AVX2, FMA, TSX in Haswell

SunRe

Member
Dec 16, 2012
51
0
0
Ok, so actually what is the performance gain once programs start taking advantage of the new instructions Haswell brings?

I am aware it's a broad question to ask, but let's say we limit ourselves to
- rendering
- image processing software (Photoshop)
- cryptography
- video encoding

Are there any resources, figures, on the web about it? I couldn't find much.

This is not purely academic, I am trying to figure out whether to take the jump to a second hand Ivy/Sandy Bridge or wait and buy a Haswell. And given the leaked performance delta up until now I'd go with Ivy so it's up to the new instructions sets.

Thanks!
 

Exophase

Diamond Member
Apr 19, 2012
4,439
9
81
AVX2 should help all of these things a fair amount, if properly coded for. FMA will be able to help at least the first two. The latter two are likely to be more integer-centric and probably unaffected by the FMA units.

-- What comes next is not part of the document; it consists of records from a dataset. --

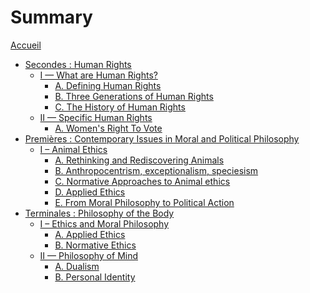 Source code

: # Summary

[Accueil](README.md)
<!-- [Introduction](intro.md) -->
- [Secondes : Human Rights](2ndes.md)
	- [I — What are Human Rights?](2ndes-I-whatAreHumanRights.md)
		- [A. Defining Human Rights](2ndes-I-A-definingHumanRights.md)
		- [B. Three Generations of Human Rights](2ndes-I-B-threeGenerationsOfHumanRights.md)
		- [C. The History of Human Rights](2ndes-I-C-historyOfHumanRights.md)
	- [II — Specific Human Rights](2ndes-II.md)
		- [A. Women's Right To Vote](2ndes-II-A-womensRightToVote.md)
		<!-- - [B. Freedom of Expression](2ndes-II-B-freedomOfExpression.md)
		- [C. Refugees and Migrants' Rights](2ndes-II-C-refugeesAndMigrantsRights.md) -->
	<!-- - [B. Defending Human Rights: How?](defending-human-rights.md)
		- [1/ Social movements and public figures](defending-human-rights-social-movements-and-public-figures.md)
		- [2/ Main treaties and institutions](defending-human-rights-treaties-and-institutions.md)
		- [3/ NGOs](defending-human-rights-ngos.md) -->
	<!-- - [D. Controversies about Human Rights](controversies-about-human-rights.md)
		[1/ Is the focus on rights the right solution?](controversies-about-human-rights-focus-on-rights.md)
		- [2/ Are human rights truly universal?](controversies-about-human-rights-universal.md)
		- [3/ Is the list of human rights too minimal or too maximal?](controversies-about-human-rights-list-minimal-or-maximal.md) -->
- [Premières : Contemporary Issues in Moral and Political Philosophy](1eres.md)
	- [I – Animal Ethics](1eres-I-animalEthics.md)
		- [A. Rethinking and Rediscovering Animals](1eres-I-A-rethinkingAndRediscoveringAnimals.md)
		- [B. Anthropocentrism, exceptionalism, speciesism](1eres-I-B-anthropocentrismExceptionalismeSpeciesism.md)
		- [C. Normative Approaches to Animal ethics](1eres-I-C-normativeEthics.md)
		- [D. Applied Ethics](1eres-I-D-appliedEthics.md)
		- [E. From Moral Philosophy to Political Action](1eres-I-E-fromMoralPhilosophyToPoliticalAction.md)
	<!-- 
	I.
		What are the different ways we use animals?
		[A. Do animals have minds?](1eres-I-A-doAnimalsHaveMinds.md)
		A. Rethinking and Rediscovering Animals : the evolution of ideas and attitude
			Breaking The Mechanistic View: How we see animals Differently today
		D. Applied Ethics
			1. Eating Meat
			2. Animal Testing

	abolitionnisme / réformisme
	The Political Turn in Animal Ethics -->
	<!-- - [A. Animal Ethics](animal-ethics.md)
		 - [1/ Introduction to the topic](animal-ethics-introduction.md)
		 - [2/ Understanding the animal mind](animal-ethics-animal-mind.md)
		 - [3/ The moral status of animals](animal-ethics-moral-status.md)
		 - [4/ Moral theories : deontological ethics and consequentialism](animal-ethics-moral-theories-deontology-and-consequentialism.md)
	- [B. Environmental Ethics](environmental-ethics.md)
		- [1/ Why should we care about the environment?](environmental-ethics-why.md)
		- [2/ Climate Change](environmental-ethics-climate-change.md)
	- [C. Feminism](feminism.md)
		- [1/ Introduction to the topic & Feminist glossary](feminism-introduction-glossary.md)
		- [2/ The three waves of feminism](feminism-three-waves.md) -->
	<!---- [4/ Applied animal ethics: case studies](animal-ethics-case-studies.md)
		- [5/ Animal ethics : moral theories](animal-ethics-moral-theories.md) -->
	<!--
		- [2/ Fighting climate change: How?](environmental-ethics-how.md)
		- [3/ Environmental ethics : moral theories](environmental-ethics-moral-theories.md)
		- [4/ Applied environmental ethics : case studies](environmental-ethics-case-studies.md) -->
	<!-- - [1/ Introduction to the topic](feminism-introduction.md)
		- [2/ The three waves of feminism](feminism-three-waves.md)
		- [3/ Inspiring feminists](feminism-inspiring-feminists.md)
		- [4/ Feminist glossary](feminism-glossary.md)
		- [5/ Controversies about feminism](feminism-controversies.md) -->
	<!--- [D. Anti-racism](anti-racism.md)
		 - [1/ Introduction to the topic](anti-racism-introduction.md)
		- [2/ Understanding racism](anti-racism-understanding.md)
		- [3/ Confronting racism](anti-racism-confronting.md) -->
- [Terminales : Philosophy of the Body](term.md)
	- [I – Ethics and Moral Philosophy](term-I-ethicsAndMoralPhilosophy.md)
		- [A. Applied Ethics](term-I-A-appliedEthics.md)
		- [B. Normative Ethics](term-I-B-normativeEthics.md)
	- [II — Philosophy of Mind](term-II-philosophyOfMind.md)
		- [A. Dualism](term-II-A-dualism.md)
		- [B. Personal Identity](term-II-B-personalIdentity.md)
	<!-- 
		Locke vs. Iris Marion Young
	- [III – Philosophy of Culture](term-III-philosophyOfCulture.md)
		- [A. Art](term-III-A-Art.md)
		- [B. Sport](term-III-B-Sport.md)
		technology ? workplace ?
	- [IV — Social and Political Philosophy](term-IV-socialAndPoliticalPhilosophy.md)
		- [](term-IV--.md)
		- [](term-IV--.md)
	- [V – Epistemology and Metaphysics](term-V-epistemologyAndMetaphysics.md)
		- [](term-V--.md)
		- [](term-V--.md)
	 -->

There's a good writeup of the impact AVX2 optimizations has had so far on x264:

http://www.scribd.com/doc/137419114/Introduction-to-AVX2-optimizations-in-x264

The gains are pretty huge in a lot of the functions, but with the caveat that half the run-time is in other scalar-ish code that won't be improved by it, putting an upper bound that's probably under 50% improvement. Note this code-base involves a lot of hand-optimized assembly, the level of which most projects won't undertake. It remains to be seen how much compiler optimizations will leverage the improvements on their own.

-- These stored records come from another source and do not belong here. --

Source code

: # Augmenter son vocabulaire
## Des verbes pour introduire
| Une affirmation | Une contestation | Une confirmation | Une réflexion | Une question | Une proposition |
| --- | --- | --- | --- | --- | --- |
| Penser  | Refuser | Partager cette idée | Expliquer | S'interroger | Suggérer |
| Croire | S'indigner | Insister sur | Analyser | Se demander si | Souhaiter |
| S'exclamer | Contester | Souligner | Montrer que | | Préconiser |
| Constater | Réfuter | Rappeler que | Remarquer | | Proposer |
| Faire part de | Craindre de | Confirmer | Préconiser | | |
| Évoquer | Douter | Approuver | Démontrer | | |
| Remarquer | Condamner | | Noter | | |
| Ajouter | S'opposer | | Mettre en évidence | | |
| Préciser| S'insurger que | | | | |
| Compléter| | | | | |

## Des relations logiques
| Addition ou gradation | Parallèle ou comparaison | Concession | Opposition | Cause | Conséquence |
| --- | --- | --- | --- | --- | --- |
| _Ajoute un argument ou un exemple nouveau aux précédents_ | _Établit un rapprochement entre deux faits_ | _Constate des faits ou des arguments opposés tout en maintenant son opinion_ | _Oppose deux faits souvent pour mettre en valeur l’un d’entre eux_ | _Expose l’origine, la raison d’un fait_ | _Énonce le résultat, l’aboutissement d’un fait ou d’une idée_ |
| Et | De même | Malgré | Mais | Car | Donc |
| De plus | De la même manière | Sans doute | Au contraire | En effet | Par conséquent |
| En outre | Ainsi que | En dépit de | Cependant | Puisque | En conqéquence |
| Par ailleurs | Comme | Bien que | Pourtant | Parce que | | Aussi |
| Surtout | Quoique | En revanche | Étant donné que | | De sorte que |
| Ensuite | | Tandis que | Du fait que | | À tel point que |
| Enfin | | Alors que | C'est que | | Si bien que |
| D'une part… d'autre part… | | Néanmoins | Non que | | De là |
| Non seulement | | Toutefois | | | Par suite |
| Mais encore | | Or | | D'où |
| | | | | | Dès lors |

I don't have a good idea of how much TSX will help with these tasks, if at all.. but I doubt you'll see a lot of this sort of code using it any time soon. Especially if it's not on some common higher end products.
 
Last edited:

ShintaiDK

Lifer
Apr 22, 2012
20,378
145
106
I dont think TSX will benefit these with anything at all, due to the scalable nature of those apps. But as said, specially AVX2 will be a great one. And that Haswell got 256bit paths to handle it full speed.
 

A5

Diamond Member
Jun 9, 2000
4,902
5
81
It's hard to throw out overall numbers. There are certain parts of the code that will benefit massively from this stuff, but it varies widely on how much of the program is that stuff.
 

mikk

Diamond Member
May 15, 2012
4,175
2,211
136
Around +10% is a realistic target for x264 AVX2 encoding according to some x264 devs.
 

Olikan

Platinum Member
Sep 23, 2011
2,023
275
126
I dont think TSX will benefit these with anything at all, due to the scalable nature of those apps. But as said, specially AVX2 will be a great one. And that Haswell got 256bit paths to handle it full speed.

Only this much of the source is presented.